Most developers have plenty of enthusiasm for their job, but few of them have been appropriately “enabled” with the skills to manage or even understand the quality of their own work. This extends to management setting achievable targets for them to hit, such as scope and quality targets. A report of a few years ago by the Software Productivity Research organisation, based on a study of around ten thousand development projects, claimed that average Unit Testing achieved only 25% to 30% code coverage.
Despite the claims of some that coverage isn’t important, it means that developers may be releasing code into System Testing with no real idea whether two thirds to three quarters of it actually works.
Lines of code are where the basic rules that govern the behaviour of the software reside. When you buy a product over the Internet, every phase of the transaction is executed by lines of code. Failing to test them falls foul of Beizer’s Guarantee, said to be the only guarantee that testers have: every line of code that you don’t test is guaranteed to be a line of code in which you won’t find any bugs. And for all sorts of practical reasons, Unit Testing is the only real opportunity for ensuring that every line of code gets tested.
The same SPR study indicated that Unit Testing with only 25% to 30% code coverage is only finding about the same proportion of unit-level bugs, the sort that Unit Testing is supposed to find. All the rest are left for System Testing to find, which leaves the System Testers trying to do most of the developers’ testing job as well as their own.
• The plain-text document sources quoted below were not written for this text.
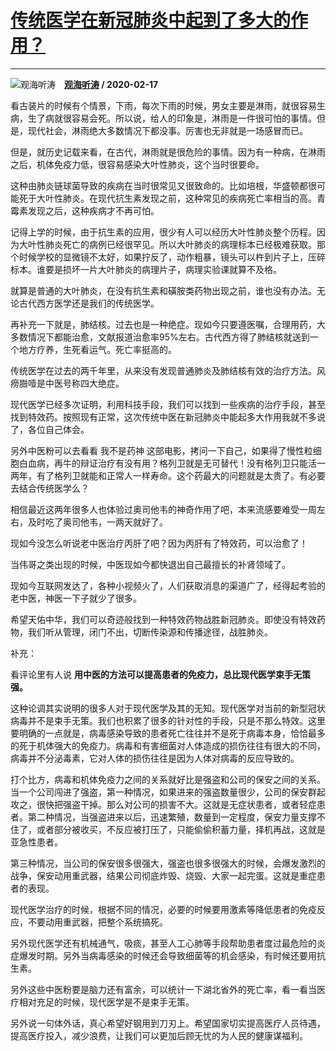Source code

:# [传统医学在新冠肺炎中起到了多大的作用？](https://www.zhihu.com/answer/1020681504)

------------------------------------------------------------------

![观海听涛](https://pic1.zhimg.com/16a3bc65a6afe0bb5a80bcec490ee9b0.jpg?source=1940ef5c "观海听涛")&emsp;**[观海听涛](https://www.zhihu.com/people/j-ack) / 2020-02-17**

看古装片的时候有个情景，下雨，每次下雨的时候，男女主要是淋雨，就很容易生病，生了病就很容易会死。所以说，给人的印象是，淋雨是一件很可怕的事情。但是，现代社会，淋雨绝大多数情况下都没事。厉害也无非就是一场感冒而已。

但是，就历史记载来看，在古代，淋雨就是很危险的事情。因为有一种病，在淋雨之后，机体免疫力低，很容易感染大叶性肺炎，这个当时很要命。

这种由肺炎链球菌导致的疾病在当时很常见又很致命的。比如培根，华盛顿都很可能死于大叶性肺炎。在现代抗生素发现之前，这种常见的疾病死亡率相当的高。青霉素发现之后，这种疾病才不再可怕。

记得上学的时候，由于抗生素的应用，很少有人可以经历大叶性肺炎整个历程。因为大叶性肺炎死亡的病例已经很罕见。所以大叶肺炎的病理标本已经极难获取。那个时候学校的显微镜不太好，如果拧反了，动作粗暴，镜头可以杵到片子上，压碎标本。谁要是损坏一片大叶肺炎的病理片子，病理实验课就算不及格。

就算是普通的大叶肺炎，在没有抗生素和磺胺类药物出现之前，谁也没有办法。无论古代西方医学还是我们的传统医学。

再补充一下就是，肺结核。过去也是一种绝症。现如今只要遵医嘱，合理用药，大多数情况下都能治愈，文献报道治愈率95%左右。古代西方得了肺结核就送到一个地方疗养，生死看运气。死亡率挺高的。

传统医学在过去的两千年里，从来没有发现普通肺炎及肺结核有效的治疗方法。风痨臌噎是中医号称四大绝症。

现代医学已经多次证明，利用科技手段，我们可以找到一些疾病的治疗手段，甚至找到特效药。按照现有正常，这次传统中医在新冠肺炎中能起多大作用我就不多说了，各位自己体会。

另外中医粉可以去看看 我不是药神 这部电影，拷问一下自己，如果得了慢性粒细胞白血病，再牛的辩证治疗有没有用？格列卫就是无可替代！没有格列卫只能活一两年，有了格列卫就能和正常人一样寿命。这个药最大的问题就是太贵了。有必要去结合传统医学么？

相信最近这两年很多人也体验过奥司他韦的神奇作用了吧，本来流感要难受一周左右，及时吃了奥司他韦，一两天就好了。

现如今没怎么听说老中医治疗丙肝了吧？因为丙肝有了特效药，可以治愈了！

当伟哥之类出现的时候，中医现如今都快退出自己最擅长的补肾领域了。

现如今互联网发达了，各种小视频火了，人们获取消息的渠道广了，经得起考验的老中医，神医一下子就少了很多。

希望天佑中华，我们可以奇迹般找到一种特效药物战胜新冠肺炎。即使没有特效药物，我们听从管理，闭门不出，切断传染源和传播途径，战胜肺炎。

补充：

看评论里有人说 **用中医的方法可以提高患者的免疫力，总比现代医学束手无策强。** 

这种论调其实说明的很多人对于现代医学及其的无知。现代医学对当前的新型冠状病毒并不是束手无策。我们也积累了很多的针对性的手段，只是不那么特效。这里要明确的一点就是，病毒感染导致的患者死亡往往并不是死于病毒本身，恰恰最多的死于机体强大的免疫力。病毒和有害细菌对人体造成的损伤往往有很大的不同，病毒并不分泌毒素，它对人体的损伤往往是因为人体对病毒的反应导致的。

打个比方，病毒和机体免疫力之间的关系就好比是强盗和公司的保安之间的关系。当一个公司闯进了强盗，第一种情况，如果进来的强盗数量很少，公司的保安群起攻之，很快把强盗干掉。那么对公司的损害不大。这就是无症状患者，或者轻症患者。第二种情况，当强盗进来以后，迅速繁殖，数量到一定程度，保安力量支撑不住了，或者部分被收买，不反应被打压了，只能偷偷积蓄力量，择机再战，这就是亚急性患者。

第三种情况，当公司的保安很多很强大，强盗也很多很强大的时候，会爆发激烈的战争，保安动用重武器，结果公司彻底炸毁、烧毁、大家一起完蛋。这就是重症患者的表现。

现代医学治疗的时候，根据不同的情况，必要的时候要用激素等降低患者的免疫反应，不要动用重武器，把整个系统搞死。

另外现代医学还有机械通气，吸痰，甚至人工心肺等手段帮助患者度过最危险的炎症爆发时期。另外当病毒感染的时候还会导致细菌等的机会感染，有时候还要用抗生素。

另外这些中医粉要是脑力还有富余，可以统计一下湖北省外的死亡率，看一看当医疗相对充足的时候，现代医学是不是束手无策。

另外说一句体外话，真心希望好钢用到刀刃上。希望国家切实提高医疗人员待遇，提高医疗投入，减少浪费，让我们可以更加后顾无忧的为人民的健康谋福利。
No wonder it’s so often so difficult and frustrating.
Hitting the Three Es: the Four Ts
In this problem, we see each aspect of Deming’s Equipping for Quality Control under attack.
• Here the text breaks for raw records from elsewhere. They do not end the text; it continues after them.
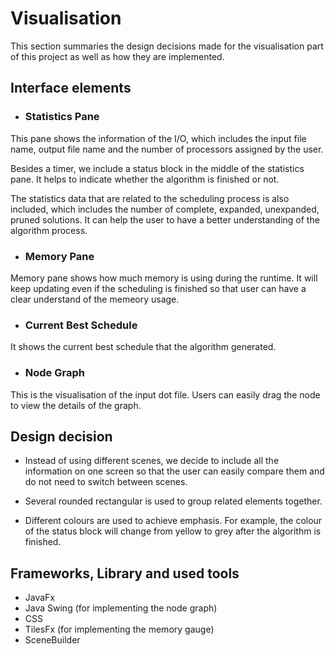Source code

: # Visualisation

This section summaries the design decisions made for the visualisation part of
this project as well as how they are implemented.

## Interface elements

- ### Statistics Pane
This pane shows the information of the I/O, which includes the input file name, output file name and the number of processors assigned by the user.
 
Besides a timer, we include a status block in the middle of the statistics pane. It helps to indicate whether the algorithm is finished or not.
 
The statistics data that are related to the scheduling process is also included, which includes the number of complete, expanded, unexpanded, pruned solutions. It can help the user to have a better understanding of the algorithm process.
 
- ### Memory Pane
Memory pane shows how much memory is using during the runtime. It will keep updating even if the scheduling is finished so that user can have a clear understand of the memeory usage.

- ### Current Best Schedule
It shows the current best schedule that the algorithm generated.

- ### Node Graph
This is the visualisation of the input dot file. Users can easily drag the node to view the details of the graph.
 
## Design decision
- Instead of using different scenes, we decide to include all the information on one screen so that the user can easily compare them and do not need to switch between scenes.
 
- Several rounded rectangular is used to group related elements together.
 
- Different colours are used to achieve emphasis. For example, the colour of the status block will change from yellow to grey after the algorithm is finished.
 
## Frameworks, Library and used tools
- JavaFx
- Java Swing (for implementing the node graph)
- CSS
- TilesFx (for implementing the memory gauge)
- SceneBuilder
- The coders are showing little understanding of either code quality, or their personal responsibility for it
- They lack adequate skills, tools, and processes for making objective code quality measurements
- Their managers show inadequate leadership in requiring good quality control and providing the means to achieve it: Training, Tools, Targets, and Time
Covering 100% of the code won’t guarantee to find 100% of the code-level bugs, but it may find as many as 90% of them. Developers who are properly trained in Unit Testing “can” (as the ISTQB Foundation Syllabus says) “efficiently find many defects in their own code”. Yet how can you achieve this if you don’t know how to design covering test sets, and have no tools for measuring whether you’re achieving the target coverage or not?
Having targets to aim for is a Good Thing. Beizer tells us that “code coverage to the 100% level is a minimum mandatory requirement for Unit Testing” in order to avoid the implications of his guarantee. But coverage targets should be seen as “a floor below which we dare not fall, rather than a ceiling to which we should aspire.” Of course there should be 100% unit requirements coverage too; and targets should be set for quality as well as for scope.
But training, tools, and targets won’t get us anywhere if the developers aren’t given adequate time to do a good job of testing. Yes, it may take longer, though there are plenty of tools to help, particularly in Agile environments where the whole approach to code development is supposed to be “test-driven”. But a little more time spent controlling the quality of earlier work provides massive dividends in saving time on finding and fixing quality problems later on. It’s an investment.
Joel Montvelisky’s “Teaching programmers to test” blog is full of good ideas, though it’s particularly aimed at Agile environments, and we’re not all on that bus yet. But should programmers be testing their own code? Absolutely! Provided they’re appropriately Equipped, let them loose on the chickens!